Aquarela do Delta

Com o olhar fixo na tela presa no cavalete, o artista observa minuciosamente seu costumeiro cenário: aberta, a janela cinza mostra uma vista turva, de onde se pode ver as últimas folhas secas caindo no chão. Ao fundo, ruínas de casas abandonadas. Não há vida, tudo é desolação. As lembranças retratadas são sempre tristes. A amargura guardada em seu peito não lhe permite enxergar a vida das cores. Porém, uma olhada para conferir os detalhes oferecidos pela cidade flagra os últimos raios do pôr da lua prateando o Rio Igaraçu e uma nova imagem surge em sua mente absorta.

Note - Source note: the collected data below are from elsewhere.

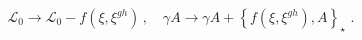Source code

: \begin{equation}
{\mathcal{L}_{0}}\rightarrow {\mathcal{L}_{0}}-f(\xi ,\xi ^{gh})\,,\quad
\gamma A\rightarrow \gamma A+\left\{ f(\xi ,\xi ^{gh}),A\right\} _{\star
}\,\,.
\end{equation}%
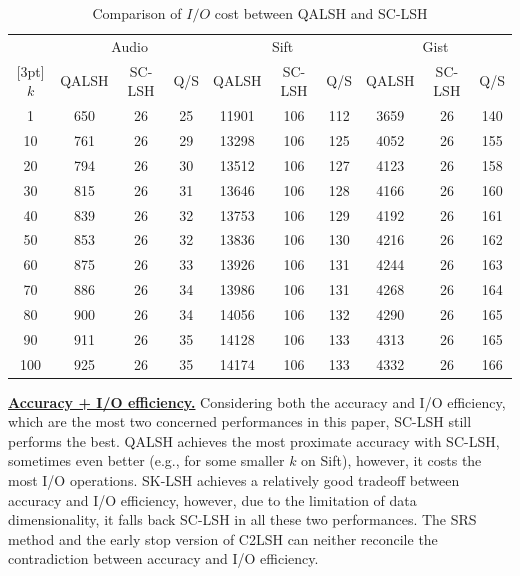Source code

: \documentclass[twocolumn]{svjour3}          %
\newcommand{\btitle}[1]{\vspace{1ex}\noindent\underline{\textbf{#1}}}
\begin{document}
\begin{table}[!htb]
	\centering
	\caption{Comparison of $I/O$ cost between QALSH and SC-LSH}\label{tbl:io}
	\begin{tabular}{|c|c|c|c|c|c|c|c|c|c|}
		\hline
		& \multicolumn{3}{c|}{Audio} & \multicolumn{3}{c|}{Sift} & \multicolumn{3}{c|}{Gist} \\
		\cline{2-10}
		\raisebox{1.2ex}[3pt]{$k$} & QALSH & SC-LSH & Q/S & QALSH & SC-LSH & Q/S & QALSH & SC-LSH & Q/S \\
		\hline
		
		1 & 650 & 26 & 25 & 11901 & 106 & 112 & 3659 & 26 & 140 \\
		10 & 761 & 26 & 29 & 13298 & 106 & 125 & 4052 & 26 & 155 \\
		20 & 794 & 26 & 30 & 13512 & 106 & 127 & 4123 & 26 & 158 \\
		30 & 815 & 26 & 31 & 13646 & 106 & 128 & 4166 & 26 & 160 \\
		40 & 839 & 26 & 32 & 13753 & 106 & 129 & 4192 & 26 & 161 \\
		50 & 853 & 26 & 32 & 13836 & 106 & 130 & 4216 & 26 & 162 \\
		60 & 875 & 26 & 33 & 13926 & 106 & 131 & 4244 & 26 & 163 \\
		70 & 886 & 26 & 34 & 13986 & 106 & 131 & 4268 & 26 & 164 \\
		80 & 900 & 26 & 34 & 14056 & 106 & 132 & 4290 & 26 & 165 \\
		90 & 911 & 26 & 35 & 14128 & 106 & 133 & 4313 & 26 & 165 \\
		100 & 925 & 26 & 35 & 14174 & 106 & 133 & 4332 & 26 & 166 \\
		
		\hline
	\end{tabular}
\end{table}


\noindent\btitle{Accuracy + I/O efficiency.} Considering both the accuracy and I/O efficiency, which are the most two concerned performances in this paper, SC-LSH still performs the best.
QALSH achieves the most proximate accuracy with SC-LSH, sometimes even better (e.g., for some smaller $k$ on Sift), however, it costs the most I/O operations. SK-LSH achieves a relatively good tradeoff between accuracy and I/O efficiency, however, due to the limitation of data dimensionality, it falls back SC-LSH in all these two performances. The SRS method and the early stop version of C2LSH can neither reconcile the contradiction between accuracy and I/O efficiency.
\end{document}
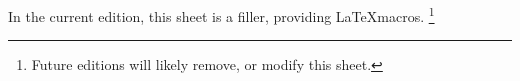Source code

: 

In the current edition, this sheet is a filler, providing \LaTeX macros.
  \ifhmode\unskip\fi\footnote{
Future editions will likely remove, or modify this sheet.
  }

\blankpage
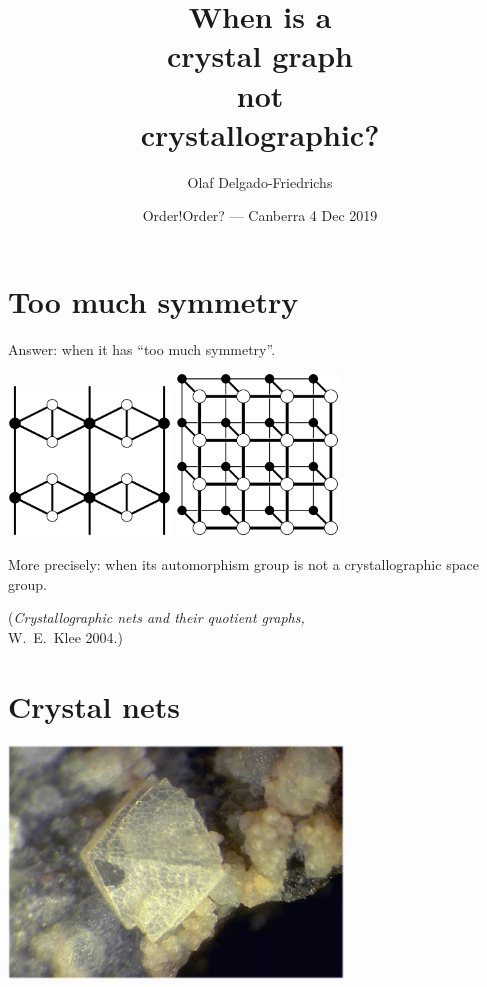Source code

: \documentclass{beamer}
\title{When is a\\ crystal graph\\ not\\ crystallographic?}
\author[Olaf Delgado]{Olaf Delgado-Friedrichs}
\date{Order!Order? --- Canberra 4 Dec 2019}
\begin{document}
\begin{frame}
  \titlepage
\end{frame}


\section{Too much symmetry}

\begin{frame}
  \begin{center}
    Answer: when it has ``too much symmetry''.

    \includegraphics[width=1.7in]{unstable}
    \qquad
    \includegraphics[width=1.7in]{ladder}

    More precisely: when its automorphism group is not a crystallographic
    space group.

    ({\em Crystallographic nets and their quotient graphs,}\\
    W.\ E.\ Klee 2004.)
  \end{center}
\end{frame}


\section{Crystal nets}

\begin{frame}
  \begin{center}
    \includegraphics[width=3.5in]{fau-photo}
  \end{center}
\end{frame}
\end{document}
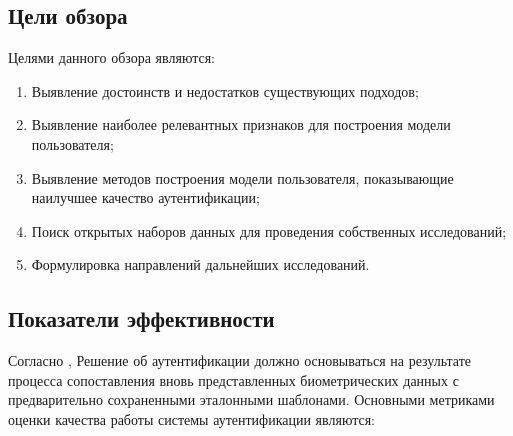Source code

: \documentclass[12pt]{article}
\begin{document}
    \subsection{Цели обзора}
    \label{sec:Overview:Goals}

    \par Целями данного обзора являются:

    \begin{enumerate}
        \item Выявление достоинств и недостатков существующих подходов;
        \item Выявление наиболее релевантных признаков для построения модели пользователя;
        \item Выявление методов построения модели пользователя, показывающие наилучшее качество аутентификации;
        \item Поиск открытых наборов данных для проведения собственных исследований;
        \item Формулировка направлений дальнейших исследований.
    \end{enumerate}


    \subsection{Показатели эффективности}
    \label{sec:Overview:Metrics}

    \par Согласно \cite{BiometricRecognition, BoiometricSecurity}, Решение об аутентификации должно основываться на результате процесса сопоставления вновь представленных биометрических данных с предварительно сохраненными эталонными шаблонами. Основными метриками оценки качества работы системы аутентификации являются:
\end{document}
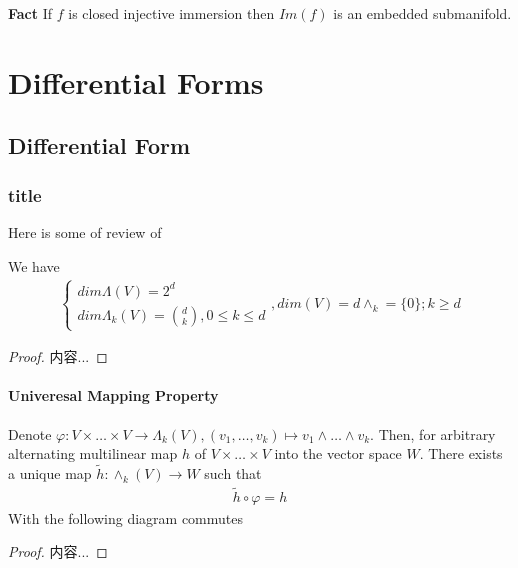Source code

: \documentclass[Total.tex]{subfiles}
\begin{document}
			\textbf{Fact} If $f$ is closed injective immersion then $Im(f)$ is an embedded submanifold.
	\chapter{Differential Forms}
		\section{Differential Form}
			\subsection{title}
			Here is some of review of 
			\begin{proposition}
				We have
				\begin{gather*}
					\begin{cases}
						dim\Lambda(V)=2^d\\
						dim\Lambda_k(V)=\binom{d}{k},0\leq k\leq d
					\end{cases},dim(V)=d
					\wedge_k=\{0\};k\geq d
				\end{gather*}
			\end{proposition}
			\begin{proof}
				内容...
			\end{proof}
					\subsubsection{Univeresal Mapping Property}
						\begin{proposition}
							Denote $\varphi:V\times \dots\times V\rightarrow \Lambda_k(V),(v_1,\dots,v_k)\mapsto v_1\wedge\dots\wedge v_k$. Then, for arbitrary alternating multilinear map $h$ of $V\times \dots\times V$ into the vector space $W$. There exists a unique map $\tilde{h}:\wedge_k(V)\rightarrow W$ such that
							\begin{gather*}
								\tilde{h}\circ \varphi=h
							\end{gather*}
							With the following diagram commutes
							\begin{center}
							\end{center}
						\end{proposition}
						\begin{proof}
							内容...
						\end{proof}
						
\end{document}
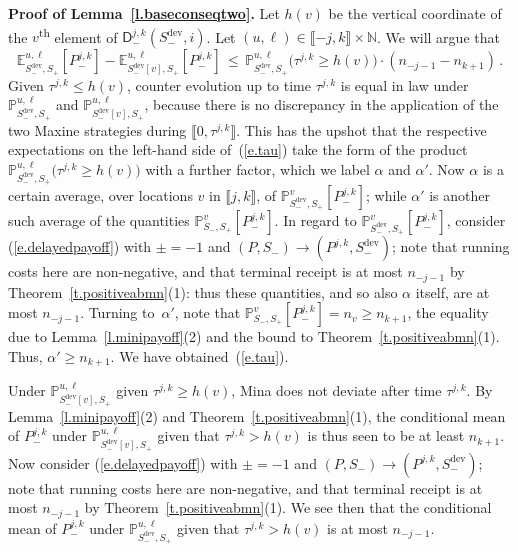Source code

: \documentclass[letterpaper,11pt,oneside,reqno]{amsbook}
\newcommand{\PP}{\ensuremath{\mathbb{P}}}
\newcommand{\N}{\ensuremath{\mathbb{N}}}
\newcommand{\E}[0]{\mathbb{E}}
\numberwithin{figure}{chapter}
\theoremstyle{definition}
\theoremstyle{definition}
\theoremstyle{definition}
\theoremstyle{definition}
\theoremstyle{definition}
\newcommand{\nwithzero}{\N}
\newcommand\pgameplay[3]{\PP^{#3}_{#1,#2}}
\newcommand\egameplay[3]{\E^{#3}_{#1,#2}}
\newcommand{\sdev}{S_-^{\textrm{dev}}}
\begin{document}
 
 
{\bf Proof of Lemma~\ref{l.baseconseqtwo}.} Let $h(v)$ be the vertical coordinate of the $v$\textsuperscript{th} element of $\mathsf{D}_-^{j,k}(\sdev,i)$. 
Let $(u,\ell) \in \llbracket -j,k \rrbracket \times \nwithzero$.
We will argue that
\begin{equation}\label{e.tau}
\egameplay{\sdev}{S_+}{u,\ell}[P^{j,k}_-] - \egameplay{\sdev[v]}{S_+}{u,\ell}[P^{j,k}_-] \, \leq \, \pgameplay{\sdev}{S_+}{u,\ell} \big(\tau^{j,k} \geq h(v)\big) \cdot (n_{-j-1} - n_{k+1}) \, .
\end{equation}
Given $\tau^{j,k} \leq h(v)$, counter evolution up to time $\tau^{j,k}$ is equal in law under $\pgameplay{\sdev}{S_+}{u,\ell}$ and $\pgameplay{\sdev[v]}{S_+}{u,\ell}$, because there is no discrepancy in the application of the two Maxine strategies during $\llbracket 0, \tau^{j,k} \rrbracket$. This has the upshot that the respective expectations on the left-hand side of~(\ref{e.tau}) take the form 
 of the product $\pgameplay{\sdev}{S_+}{u,\ell} \big(\tau^{j,k} \geq h(v)\big)$ with a further factor, which we label $\alpha$ and $\alpha'$. Now $\alpha$ is a certain average, over locations $v$ in $\llbracket j,k \rrbracket$, of $\pgameplay{\sdev}{S_+}{v}[P^{j,k}_-]$; while $\alpha'$ is another such average of the quantities $\pgameplay{S_-}{S_+}{v}[P^{j,k}_-]$. 
In regard to  $\pgameplay{\sdev}{S_+}{v}[P^{j,k}_-]$, consider (\ref{e.delayedpayoff}) with $\pm = -1$ and $(P,S_-) \to (P^{j,k},\sdev)$; note that  running costs here are non-negative, and that terminal receipt is at most $n_{-j-1}$   by Theorem~\ref{t.positiveabmn}(1): thus these quantities, and so also $\alpha$ itself, are at most $n_{-j-1}$. Turning to~$\alpha'$, note that $\pgameplay{S_-}{S_+}{v}[P^{j,k}_-] = n_v \geq n_{k+1}$, the equality due to Lemma~\ref{l.minipayoff}(2) and the bound to Theorem~\ref{t.positiveabmn}(1). Thus, $\alpha' \geq n_{k+1}$. We have obtained~(\ref{e.tau}).


 Under
$\pgameplay{\sdev[v]}{S_+}{u,\ell}$ given $\tau^{j,k} \geq h(v)$, Mina does not deviate after time $\tau^{j,k}$. 
 By Lemma~\ref{l.minipayoff}(2) and Theorem~\ref{t.positiveabmn}(1),
 the conditional mean of $P^{j,k}_-$
under $\pgameplay{\sdev[v]}{S_+}{u,\ell}$ given that $\tau^{j,k} > h(v)$
 is thus seen to be at least $n_{k+1}$. 
Now  consider (\ref{e.delayedpayoff}) with $\pm = -1$ and $(P,S_-) \to (P^{j,k},\sdev)$; note that  running costs here are non-negative, and that terminal receipt is at most $n_{-j-1}$   by Theorem~\ref{t.positiveabmn}(1). We see then that
 the conditional mean of $P^{j,k}_-$
under $\pgameplay{\sdev}{S_+}{u,\ell}$ given that $\tau^{j,k} > h(v)$ is at most $n_{-j-1}$.
\end{document}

O pintor toma o colorido das tintas para substituir as pinceladas de cor fúnebre pela luminosidade que lhe invade os olhos e, de pincel na mão, ele começa, rapidamente, a alterar os sombrios traços. Uma cidade-aquarela nasce junto com seus sonhos.

A partir do parapeito da cobertura do histórico Hotel Delta, divisa-se uma imensa floresta de palmeiras, oitizeiros e coqueiros que se assemelham a um mar verde. Ao longe, dunas brancas ponteiam o horizonte. Como se saísse das entranhas desse paraíso, o Igaraçu desliza manso pelo cais do Porto das Barcas. Embaixo, os pássaros fazem barulhentas revoadas nas copas das árvores parecendo anunciar as novidades do dia, enquanto os seculares casarões preparam-se para avançar mais um passo majestoso em suas existências misteriosas.

Erguida à base de óleo de baleia, Parnaíba sobreviveu aos modismos passageiros, à busca do enriquecimento fácil e só nas últimas décadas começou a superar as frustrações pela perda do filão da cera da carnaúba. Do passado, ficaram palacetes e ruelas que vêm testemunhando a luta contínua do povo parnaibano para alcançar novos apogeus econômicos. A brilhante trajetória histórica que a destacou no Nordeste a torna agora delicada e frágil, carente de políticas públicas responsáveis.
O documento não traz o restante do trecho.